Atualmente, 47,4% da população do Amazonas – tendo a capital como principal puxador – tem rendimento domiciliar per capita de menos de US$ 5,5 PPC. Assim, quase metade da população do estado se encontra na linha internacional da extrema pobreza desde 2019.

Cerca de 2 milhões e 765 mil (ou 71%) dos moradores do Amazonas possuem algum grau de Insegurança Alimentar (deficiência na alimentação). O número esquivale a mais do que toda população da capita. Destes, 37% estavam em Insegurança Alimentar moderada (819 mil) e Insegurança Alimentar grave (622 mil), ou seja, convivem com a fome. Segundo o IBGE, em Manaus, 39,2% das pessoas tinham restrição a serviços de saneamento básico; 22,3%, a condições de moradia; 9,8%, à internet e14,9%, à educação.

A segurança pública é um capítulo à parte. A taxa de homicídios de crianças e adolescentes entre 10 a 19 anos cresceu 66,4% no Amazonas entre 2009 e 2019. Todas as Unidades da Federação brasileira apresentaram queda da taxa de homicídios entre 2018 e 2019. A única exceção foi o Amazonas que apresentou aumento de 1,6%. É o que mostram os dados da edição 2021 do Atlas da Violência, feito pelo Fórum Brasileiro de Segurança Pública em parceria com o Instituto de Pesquisa Econômica Aplicada (Ipea) e o Instituto Jones dos Santos Neves (IJSN).

Reflexão para o futuro

Hoje, para muitos, é dia de festa e comemoração. Mas como é papel do jornalismo é ser a voz da consciência de uma sociedade e tão poucos veículos locais parecem compreender esse papel, cabe ao Vocativo fazê-lo. Com tudo que aconteceu, o sentimento da população pode ser definido em uma palavra: cansaço. No entanto, o futuro da nossa cidade está seriamente ameaçado.

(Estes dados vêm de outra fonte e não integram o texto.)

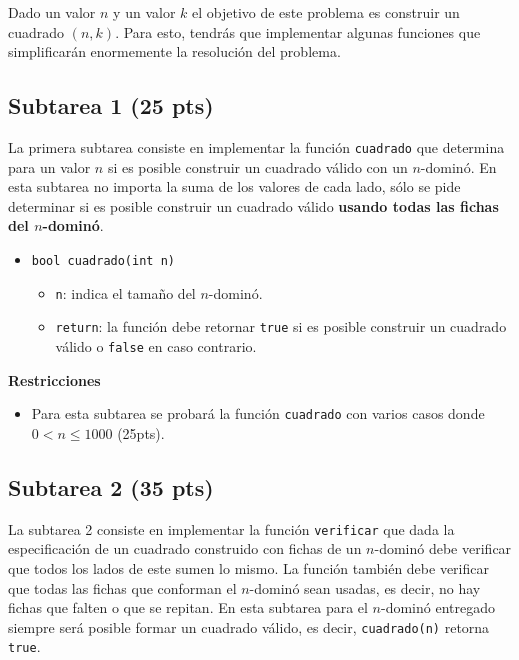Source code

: \documentclass{oci}
\begin{document}
Dado un valor $n$ y un valor $k$ el objetivo de este problema es construir un cuadrado $(n,k)$.
Para esto, tendrás que implementar algunas funciones que simplificarán enormemente la resolución del problema.



\subsection*{Subtarea 1 (25 pts)}
La primera subtarea consiste en implementar la función \verb+cuadrado+ que determina para un valor $n$ si es posible construir un cuadrado válido con un $n$-dominó.
En esta subtarea no importa la suma de los valores de cada lado, sólo se pide determinar si es posible construir un cuadrado válido {\bf usando todas las fichas del $n$-dominó}.

\begin{itemize}
 \item \verb+bool cuadrado(int n)+
 \begin{itemize}
  \item \verb+n+: indica el tamaño del $n$-dominó.
  \item \verb+return+: la función debe retornar \verb+true+ si es posible construir un cuadrado válido o \verb+false+ en caso contrario.
 \end{itemize}
\end{itemize}
\vspace{-1em}

{\bf Restricciones}
\vspace{-1.2em}
\begin{itemize}
\item Para esta subtarea se probará la función \verb+cuadrado+ con varios casos donde $0< n\leq 1000$ (25pts).
\end{itemize}

\subsection*{Subtarea 2 (35 pts)}
La subtarea 2 consiste en implementar la función \verb+verificar+ que dada la especificación de un cuadrado construido con fichas de un $n$-dominó debe verificar que todos los lados de este sumen lo mismo.
La función también debe verificar que todas las fichas que conforman el $n$-dominó sean usadas, es decir, no hay fichas que falten o que se repitan.
En esta subtarea para el $n$-dominó entregado siempre será posible formar un cuadrado válido, es decir, \verb+cuadrado(n)+ retorna \verb+true+.
\end{document}
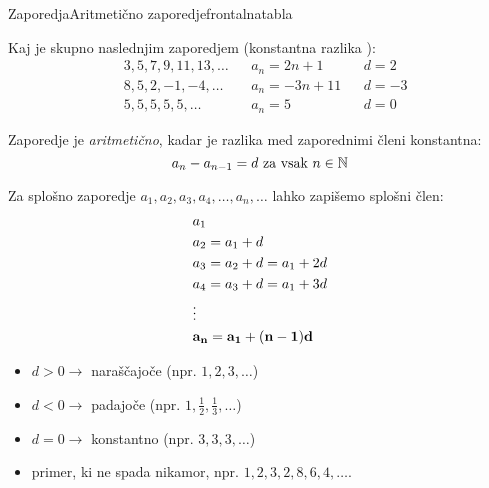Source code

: \begin{priprava}{}{}{Zaporedja}{Aritmetično zaporedje}{frontalna}{tabla}

Kaj je skupno naslednjim zaporedjem (konstantna razlika ):
\begin{align*}
    & 3, 5, 7, 9, 11, 13, \ldots && a_n = 2n+1 && d = 2 \\
    & 8, 5, 2, -1, -4, \ldots && a_n = -3n+11 && d = -3 \\
    & 5, 5, 5, 5, 5, \ldots && a_n = 5 && d = 0
\end{align*}

Zaporedje je \emph{aritmetično}, kadar je razlika med zaporednimi členi konstantna:
$$ a_n - a_{n-1} = d \text{ za vsak } n \in \mathbb{N} $$

Za splošno zaporedje $ a_1, a_2, a_3, a_4, \ldots, a_n, \ldots $ lahko zapišemo splošni člen:
\begin{align*}
    & a_1 \\
    & a_2 = a_1 + d \\
    & a_3 = a_2 + d = a_1 + 2d \\
    & a_4 = a_3 + d = a_1 + 3d \\
    & \vdots \\
    & \bf{a_n = a_1 + (n-1)d}
\end{align*}

\begin{itemize}
    \item $ d > 0 \rightarrow $ naraščajoče (npr. $ 1, 2, 3, \ldots $)
    \item $ d < 0 \rightarrow $ padajoče (npr. $ 1, \frac{1}{2}, \frac{1}{3}, \ldots $)
    \item $ d = 0 \rightarrow $ konstantno (npr. $ 3, 3, 3, \ldots $)
    \item primer, ki ne spada nikamor, npr. $ 1, 2, 3, 2, 8, 6, 4, \ldots $.
\end{itemize}


\end{priprava}

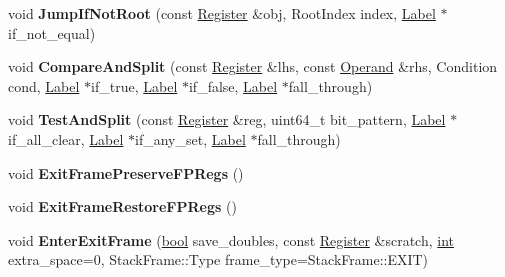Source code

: \begin{DoxyCompactItemize}
\item 
\mbox{\label{classv8_1_1internal_1_1MacroAssembler_af32a86e01e6c46c33fa5efd49bf283bf}} 
void {\bfseries Jump\+If\+Not\+Root} (const \mbox{\hyperlink{classv8_1_1internal_1_1Register}{Register}} \&obj, Root\+Index index, \mbox{\hyperlink{classv8_1_1internal_1_1Label}{Label}} $\ast$if\+\_\+not\+\_\+equal)
\item 
\mbox{\label{classv8_1_1internal_1_1MacroAssembler_ab2b15b5192bc2d9dfd31c95cb3161ba3}} 
void {\bfseries Compare\+And\+Split} (const \mbox{\hyperlink{classv8_1_1internal_1_1Register}{Register}} \&lhs, const \mbox{\hyperlink{classv8_1_1internal_1_1Operand}{Operand}} \&rhs, Condition cond, \mbox{\hyperlink{classv8_1_1internal_1_1Label}{Label}} $\ast$if\+\_\+true, \mbox{\hyperlink{classv8_1_1internal_1_1Label}{Label}} $\ast$if\+\_\+false, \mbox{\hyperlink{classv8_1_1internal_1_1Label}{Label}} $\ast$fall\+\_\+through)
\item 
\mbox{\label{classv8_1_1internal_1_1MacroAssembler_ae7c687613af83c9d3b9324687bcb8b24}} 
void {\bfseries Test\+And\+Split} (const \mbox{\hyperlink{classv8_1_1internal_1_1Register}{Register}} \&reg, uint64\+\_\+t bit\+\_\+pattern, \mbox{\hyperlink{classv8_1_1internal_1_1Label}{Label}} $\ast$if\+\_\+all\+\_\+clear, \mbox{\hyperlink{classv8_1_1internal_1_1Label}{Label}} $\ast$if\+\_\+any\+\_\+set, \mbox{\hyperlink{classv8_1_1internal_1_1Label}{Label}} $\ast$fall\+\_\+through)
\item 
\mbox{\label{classv8_1_1internal_1_1MacroAssembler_a1f35c2b77eafcd6675c97ed619446a8a}} 
void {\bfseries Exit\+Frame\+Preserve\+F\+P\+Regs} ()
\item 
\mbox{\label{classv8_1_1internal_1_1MacroAssembler_a07d9b79e33a013b38b8a9f3829280285}} 
void {\bfseries Exit\+Frame\+Restore\+F\+P\+Regs} ()
\item 
\mbox{\label{classv8_1_1internal_1_1MacroAssembler_adff31f9129443d189e0c4079db033303}} 
void {\bfseries Enter\+Exit\+Frame} (\mbox{\hyperlink{classbool}{bool}} save\+\_\+doubles, const \mbox{\hyperlink{classv8_1_1internal_1_1Register}{Register}} \&scratch, \mbox{\hyperlink{classint}{int}} extra\+\_\+space=0, Stack\+Frame\+::\+Type frame\+\_\+type=Stack\+Frame\+::\+E\+X\+IT)

\end{DoxyCompactItemize}
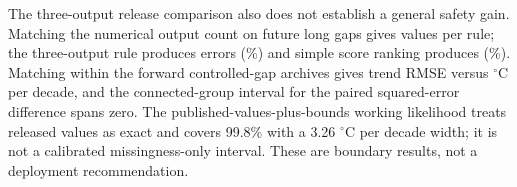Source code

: The three-output release comparison also does not establish a general safety gain. Matching the numerical output count on future long gaps gives \CCReleaseFutureN{} values per rule; the three-output rule produces \CCReleaseThreeError{} errors (\CCReleaseThreeRate\%) and simple score ranking produces \CCReleaseScoreError{} (\CCReleaseScoreRate\%). Matching within the \CCArchiveMatchedN{} forward controlled-gap archives gives trend RMSE \CCArchiveMatchedThreeRMSE{} versus \CCArchiveMatchedScoreRMSE{} $^{\circ}$C per decade, and the connected-group interval for the paired squared-error difference spans zero. The published-values-plus-bounds working likelihood treats released values as exact and covers 99.8\% with a 3.26 $^{\circ}$C per decade width; it is not a calibrated missingness-only interval. These are boundary results, not a deployment recommendation.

A destruição da Amazônia já causa sérios problemas nas nossas vidas. Se a destruição ambiental não for impedida, a região ficará inabitável até 2100, com aumento de até 6 graus no mesmo período. A maior cheia já registrada na nossa história é fruto dessas mudanças. E outras virão se nada for feito.

A solução para isso tudo é uma só: renovação política e economia sustentável. Para salvar Manaus (e as outras cidades da Amazônia) e acabar definitivamente com essas mazelas sociais, será preciso preservar a floresta e trabalhar titanicamente pela erradicação da pobreza. E isso passa por desenvolver a nossa economia utilizando de maneira sustentável as potencialidades da Amazônia. E, lamento, com a classe política que temos atualmente, isso não vai acontecer.

Estamos todos cansados. Ainda estamos feridos, fechando nossas cicatrizes dessa pandemia, que nem sequer acabou e nem sabemos se não tornará a piorar. Mas o nosso futuro está seriamente ameaçado. A Covid-19 não foi a primeira e definitivamente não será a última ameaça que os habitantes de Manaus vão enfrentar. Que desse período de trevas surja uma luz. A luz para o futuro de Manaus.